Outcomes that matter locally

  • Managers devote energy to pedagogical improvements instead of patching servers.
  • Learners see a calm, purposeful interface—with mobile-friendly cues where coursework happens on modest devices.
  • Popular Moodle activities (forums, workshops, quizzes, media-rich modules) operate within a proactively monitored footprint.
Islington Adult Community Learning website header with borough crest, course navigation, and an illustration of a learner at a laptop with study materials.
The borough's ACL web presence—clear contact routes, Moodle entry points, and branding residents recognise before they enrol.

Friendly support & extensibility

Educators seldom arrive with infra expertise—and they should not have to. We pair hosting rigour with patient guidance so teams can confidently build rich activities, troubleshoot learner access, or trial new Moodle plugins responsibly.

Moodle Courses for Learners page with Islington green navigation, course category browse, and search banner for adult community learning programmes.
Learner-facing course discovery: borough palette, plain-language navigation, and search built for community programmes.
Moodle Site administration screen for Islington ACL showing general settings, plugins, appearance, server, and reports tabs.
Site administration behind the scenes—where Terrabase and borough leads manage plugins, appearance, and platform health.

Keeping adult learning flowing

When campuses closed, Moodle became the auditorium, surgery waiting room briefing space, and reskilling corridor all at once. The same tooling now reinforces hybrid delivery—instant lecture recordings, repeatable micro-modules, facilitator collaboration spaces, analytics for widening participation KPIs—themes we help curate thoughtfully.

Moodle course page for an ESD module showing section navigation, Sustainable Development Goals imagery, and downloadable course materials within the Islington ACL site.
Tutors assemble rich course pathways—structured sections, media, and resources—without touching server configuration.
An adult community learner in a bright Islington learning centre looking at a laptop showing the green-branded Welcome to Islington Adult Community Learning Moodle page.
Where it lands for residents—an approachable, borough-branded entry point that meets learners on everyday devices.

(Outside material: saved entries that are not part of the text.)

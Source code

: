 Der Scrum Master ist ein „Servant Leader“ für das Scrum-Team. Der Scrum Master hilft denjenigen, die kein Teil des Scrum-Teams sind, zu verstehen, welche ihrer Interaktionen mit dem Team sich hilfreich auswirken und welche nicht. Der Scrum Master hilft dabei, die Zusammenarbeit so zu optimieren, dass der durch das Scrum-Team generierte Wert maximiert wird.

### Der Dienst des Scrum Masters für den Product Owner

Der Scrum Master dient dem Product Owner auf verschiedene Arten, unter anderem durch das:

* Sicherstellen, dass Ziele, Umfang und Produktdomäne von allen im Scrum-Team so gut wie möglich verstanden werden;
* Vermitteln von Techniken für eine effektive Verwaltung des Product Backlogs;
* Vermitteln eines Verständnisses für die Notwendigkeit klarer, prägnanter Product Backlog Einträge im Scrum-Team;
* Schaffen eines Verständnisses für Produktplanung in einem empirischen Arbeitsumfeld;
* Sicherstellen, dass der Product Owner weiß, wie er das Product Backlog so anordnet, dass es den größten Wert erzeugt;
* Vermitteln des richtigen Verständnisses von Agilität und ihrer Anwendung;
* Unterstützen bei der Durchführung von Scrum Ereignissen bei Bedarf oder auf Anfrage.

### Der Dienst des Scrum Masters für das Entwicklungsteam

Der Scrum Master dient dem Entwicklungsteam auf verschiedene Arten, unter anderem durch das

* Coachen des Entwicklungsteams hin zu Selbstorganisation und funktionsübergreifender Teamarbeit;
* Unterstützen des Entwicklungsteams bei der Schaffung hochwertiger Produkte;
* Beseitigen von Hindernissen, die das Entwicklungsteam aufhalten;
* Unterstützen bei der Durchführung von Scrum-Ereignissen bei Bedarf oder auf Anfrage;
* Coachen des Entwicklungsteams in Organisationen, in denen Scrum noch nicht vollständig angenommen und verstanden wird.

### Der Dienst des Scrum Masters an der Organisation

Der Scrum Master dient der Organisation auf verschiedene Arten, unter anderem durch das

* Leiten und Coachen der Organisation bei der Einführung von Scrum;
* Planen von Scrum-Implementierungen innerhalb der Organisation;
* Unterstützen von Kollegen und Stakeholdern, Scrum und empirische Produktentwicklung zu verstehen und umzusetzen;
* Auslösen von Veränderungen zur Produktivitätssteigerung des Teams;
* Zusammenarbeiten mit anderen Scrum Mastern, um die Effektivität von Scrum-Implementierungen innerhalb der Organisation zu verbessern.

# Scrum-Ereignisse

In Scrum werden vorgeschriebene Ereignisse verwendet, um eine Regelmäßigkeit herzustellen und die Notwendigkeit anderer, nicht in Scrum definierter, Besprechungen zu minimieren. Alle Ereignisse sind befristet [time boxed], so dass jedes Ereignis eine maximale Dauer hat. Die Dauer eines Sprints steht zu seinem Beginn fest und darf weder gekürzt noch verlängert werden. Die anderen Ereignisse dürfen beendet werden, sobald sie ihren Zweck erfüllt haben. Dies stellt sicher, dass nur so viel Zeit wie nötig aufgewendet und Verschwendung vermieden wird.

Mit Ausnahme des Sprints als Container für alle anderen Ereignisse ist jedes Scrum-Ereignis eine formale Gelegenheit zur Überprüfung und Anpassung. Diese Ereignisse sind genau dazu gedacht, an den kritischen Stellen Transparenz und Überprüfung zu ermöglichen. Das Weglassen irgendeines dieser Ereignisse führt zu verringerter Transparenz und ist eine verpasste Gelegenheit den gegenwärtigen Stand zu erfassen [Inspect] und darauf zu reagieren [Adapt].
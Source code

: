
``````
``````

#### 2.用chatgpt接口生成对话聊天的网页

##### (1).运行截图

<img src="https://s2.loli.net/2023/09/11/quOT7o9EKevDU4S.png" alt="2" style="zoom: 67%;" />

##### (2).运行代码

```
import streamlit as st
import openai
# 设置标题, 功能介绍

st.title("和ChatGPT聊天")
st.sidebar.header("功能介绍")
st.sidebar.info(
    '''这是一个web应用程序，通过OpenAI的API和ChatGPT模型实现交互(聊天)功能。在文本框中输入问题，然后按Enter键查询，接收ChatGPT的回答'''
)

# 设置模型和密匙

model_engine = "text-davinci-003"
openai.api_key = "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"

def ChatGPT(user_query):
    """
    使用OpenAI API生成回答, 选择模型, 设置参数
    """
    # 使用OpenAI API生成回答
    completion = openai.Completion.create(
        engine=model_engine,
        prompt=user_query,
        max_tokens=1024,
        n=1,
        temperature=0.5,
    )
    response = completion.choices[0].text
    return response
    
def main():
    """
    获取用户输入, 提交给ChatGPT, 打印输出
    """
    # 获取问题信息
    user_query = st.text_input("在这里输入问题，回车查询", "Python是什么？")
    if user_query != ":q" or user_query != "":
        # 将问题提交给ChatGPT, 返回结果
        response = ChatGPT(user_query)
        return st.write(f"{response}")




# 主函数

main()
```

Security, patching, stewardship

Terrabase keeps Islington's Moodle on supported branches, reinforces backups & monitoring, advises on SSO or data-protection implications of new plugins, and keeps release cadence pragmatic for busy community learning teams—the platform stays fresh without surprise Friday-night fire drills.

What we'd explore first Week 1–2 discovery · data you already have · sign-off criteria

Managed Moodle work is stewardship as much as software. Early conversations focus on who keeps learning running day to day.

  1. Weeks 1–2: Discovery

    • Learner personas, tutor confidence levels, and where Moodle feels fiddly today
    • Plugin and theme needs versus support capacity you actually have
    • Release, backup, and incident expectations—especially before busy enrolment windows
  2. Data you already have

    • Course templates, enrolment patterns, and integration points already in play
    • SSO or identity catalogues and data-protection constraints for new tools
    • Historical tickets or outages that explain current caution
  3. What “good” looks like for sign-off

    • Supported branches with pragmatic patching—not surprise Friday-night fire drills
    • Onboarding that community learning teams can sustain
    • Clear ownership when something breaks during term time

This is illustrative of how we begin—not a fixed statement of work. Every organisation gets a written discovery summary before build commitments.